• Your assignment:
Your answer should be every line with the word "will", copied from the data below.

• Source material:
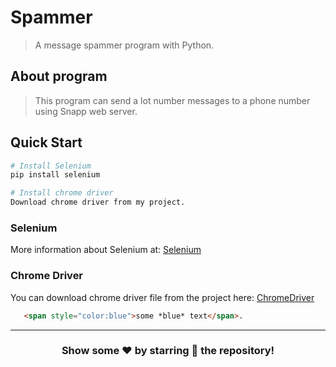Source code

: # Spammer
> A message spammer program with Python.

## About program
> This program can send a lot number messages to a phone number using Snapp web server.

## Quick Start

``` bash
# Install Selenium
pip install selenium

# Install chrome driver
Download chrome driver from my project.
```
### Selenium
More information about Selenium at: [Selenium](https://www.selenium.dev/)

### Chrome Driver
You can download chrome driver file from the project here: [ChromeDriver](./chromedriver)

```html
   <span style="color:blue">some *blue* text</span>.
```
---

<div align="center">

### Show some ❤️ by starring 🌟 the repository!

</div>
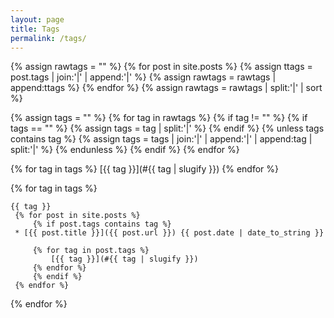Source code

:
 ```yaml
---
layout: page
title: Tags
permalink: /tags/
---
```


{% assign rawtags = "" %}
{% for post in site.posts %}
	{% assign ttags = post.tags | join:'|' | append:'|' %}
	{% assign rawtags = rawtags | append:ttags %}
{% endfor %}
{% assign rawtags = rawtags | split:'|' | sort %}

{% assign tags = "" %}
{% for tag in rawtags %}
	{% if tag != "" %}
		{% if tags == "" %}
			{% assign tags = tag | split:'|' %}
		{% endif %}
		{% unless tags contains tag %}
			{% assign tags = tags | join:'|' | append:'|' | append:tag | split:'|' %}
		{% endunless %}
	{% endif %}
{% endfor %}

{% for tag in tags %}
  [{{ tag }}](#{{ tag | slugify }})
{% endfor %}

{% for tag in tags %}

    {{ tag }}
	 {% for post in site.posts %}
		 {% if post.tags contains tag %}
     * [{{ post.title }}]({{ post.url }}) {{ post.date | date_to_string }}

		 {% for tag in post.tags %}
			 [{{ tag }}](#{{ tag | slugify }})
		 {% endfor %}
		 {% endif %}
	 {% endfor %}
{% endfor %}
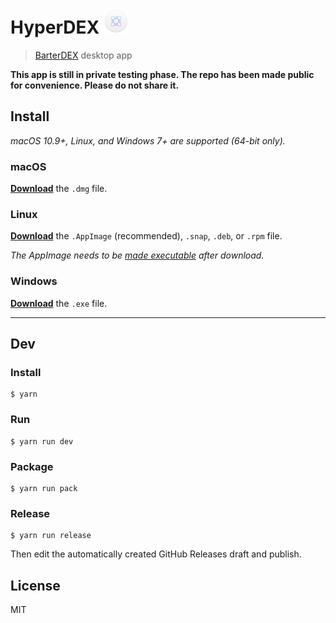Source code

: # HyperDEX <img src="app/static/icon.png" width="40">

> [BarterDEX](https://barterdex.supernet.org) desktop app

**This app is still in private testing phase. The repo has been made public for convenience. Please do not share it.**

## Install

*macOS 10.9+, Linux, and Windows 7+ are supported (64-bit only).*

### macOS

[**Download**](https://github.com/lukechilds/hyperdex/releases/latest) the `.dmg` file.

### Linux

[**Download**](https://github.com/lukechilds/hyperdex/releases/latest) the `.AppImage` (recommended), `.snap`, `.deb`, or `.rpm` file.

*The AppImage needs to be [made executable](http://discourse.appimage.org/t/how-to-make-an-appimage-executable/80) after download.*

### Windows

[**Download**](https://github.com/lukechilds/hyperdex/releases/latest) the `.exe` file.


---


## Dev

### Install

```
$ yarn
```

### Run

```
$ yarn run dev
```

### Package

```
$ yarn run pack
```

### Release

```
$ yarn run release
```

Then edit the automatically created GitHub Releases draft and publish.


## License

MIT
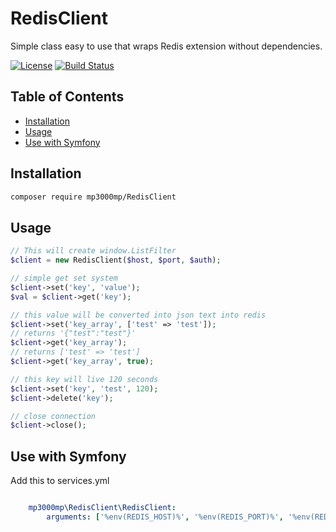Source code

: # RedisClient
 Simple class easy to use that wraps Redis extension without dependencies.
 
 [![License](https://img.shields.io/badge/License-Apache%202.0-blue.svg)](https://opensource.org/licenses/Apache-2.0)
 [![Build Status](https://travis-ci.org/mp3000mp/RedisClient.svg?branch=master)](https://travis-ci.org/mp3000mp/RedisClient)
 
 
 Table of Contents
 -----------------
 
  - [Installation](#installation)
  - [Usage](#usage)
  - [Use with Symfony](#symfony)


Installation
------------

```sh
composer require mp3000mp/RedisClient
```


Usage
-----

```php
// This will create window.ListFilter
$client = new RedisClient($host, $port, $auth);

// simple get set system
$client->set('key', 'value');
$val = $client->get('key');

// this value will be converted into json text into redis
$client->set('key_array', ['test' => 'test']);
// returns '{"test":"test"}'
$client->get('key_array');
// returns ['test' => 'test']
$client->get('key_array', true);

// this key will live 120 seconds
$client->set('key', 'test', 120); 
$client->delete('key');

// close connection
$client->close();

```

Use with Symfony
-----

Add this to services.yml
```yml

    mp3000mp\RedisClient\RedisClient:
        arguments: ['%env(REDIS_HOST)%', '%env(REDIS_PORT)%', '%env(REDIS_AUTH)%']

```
---
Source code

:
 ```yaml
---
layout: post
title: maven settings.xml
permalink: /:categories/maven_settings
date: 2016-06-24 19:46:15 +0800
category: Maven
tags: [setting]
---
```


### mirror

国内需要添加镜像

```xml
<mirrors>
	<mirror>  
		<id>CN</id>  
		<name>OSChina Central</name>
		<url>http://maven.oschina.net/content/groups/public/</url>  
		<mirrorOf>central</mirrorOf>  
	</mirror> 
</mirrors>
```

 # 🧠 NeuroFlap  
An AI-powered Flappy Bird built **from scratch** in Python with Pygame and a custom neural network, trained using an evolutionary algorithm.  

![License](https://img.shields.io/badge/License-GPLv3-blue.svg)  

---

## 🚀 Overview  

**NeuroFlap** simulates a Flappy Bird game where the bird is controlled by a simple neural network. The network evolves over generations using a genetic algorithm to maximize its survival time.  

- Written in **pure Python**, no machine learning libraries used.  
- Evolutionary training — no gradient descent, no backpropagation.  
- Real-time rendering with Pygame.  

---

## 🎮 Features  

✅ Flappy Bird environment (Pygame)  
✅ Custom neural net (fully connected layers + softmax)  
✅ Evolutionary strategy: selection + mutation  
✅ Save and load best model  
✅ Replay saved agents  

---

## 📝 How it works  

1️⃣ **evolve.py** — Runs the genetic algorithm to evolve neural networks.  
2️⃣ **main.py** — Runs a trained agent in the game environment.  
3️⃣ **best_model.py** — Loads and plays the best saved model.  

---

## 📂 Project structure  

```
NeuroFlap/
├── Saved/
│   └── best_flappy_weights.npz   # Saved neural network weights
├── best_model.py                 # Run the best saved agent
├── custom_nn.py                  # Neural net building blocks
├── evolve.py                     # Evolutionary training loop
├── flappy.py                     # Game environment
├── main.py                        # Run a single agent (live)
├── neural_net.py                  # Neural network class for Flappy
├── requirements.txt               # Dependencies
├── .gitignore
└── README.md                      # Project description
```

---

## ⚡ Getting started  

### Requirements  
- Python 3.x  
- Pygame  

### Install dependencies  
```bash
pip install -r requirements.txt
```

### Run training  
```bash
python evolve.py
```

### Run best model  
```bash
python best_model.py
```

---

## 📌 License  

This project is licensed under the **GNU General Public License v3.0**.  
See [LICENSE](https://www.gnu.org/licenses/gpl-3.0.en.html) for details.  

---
---
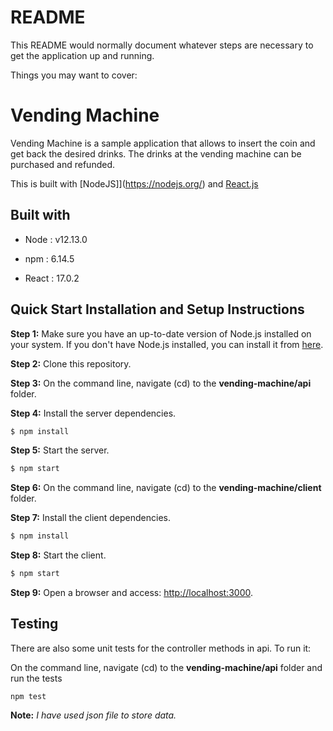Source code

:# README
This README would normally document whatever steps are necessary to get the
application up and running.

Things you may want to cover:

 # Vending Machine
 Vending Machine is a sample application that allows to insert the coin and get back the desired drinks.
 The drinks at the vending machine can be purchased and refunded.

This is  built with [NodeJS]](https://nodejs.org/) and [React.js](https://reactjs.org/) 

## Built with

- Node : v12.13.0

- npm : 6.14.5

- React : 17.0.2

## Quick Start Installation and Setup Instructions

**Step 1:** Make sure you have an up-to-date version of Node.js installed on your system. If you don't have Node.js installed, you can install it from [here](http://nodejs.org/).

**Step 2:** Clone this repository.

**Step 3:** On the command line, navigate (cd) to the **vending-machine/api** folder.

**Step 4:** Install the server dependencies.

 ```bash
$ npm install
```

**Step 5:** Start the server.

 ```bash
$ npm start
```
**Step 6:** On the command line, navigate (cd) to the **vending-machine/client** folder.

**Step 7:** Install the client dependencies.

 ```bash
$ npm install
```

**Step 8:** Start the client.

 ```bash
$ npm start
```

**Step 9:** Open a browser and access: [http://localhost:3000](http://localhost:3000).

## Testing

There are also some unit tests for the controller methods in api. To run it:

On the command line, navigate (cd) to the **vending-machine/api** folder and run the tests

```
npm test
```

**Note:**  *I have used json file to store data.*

• Expected answer:
// This will create window.ListFilter
// this value will be converted into json text into redis
// this key will live 120 seconds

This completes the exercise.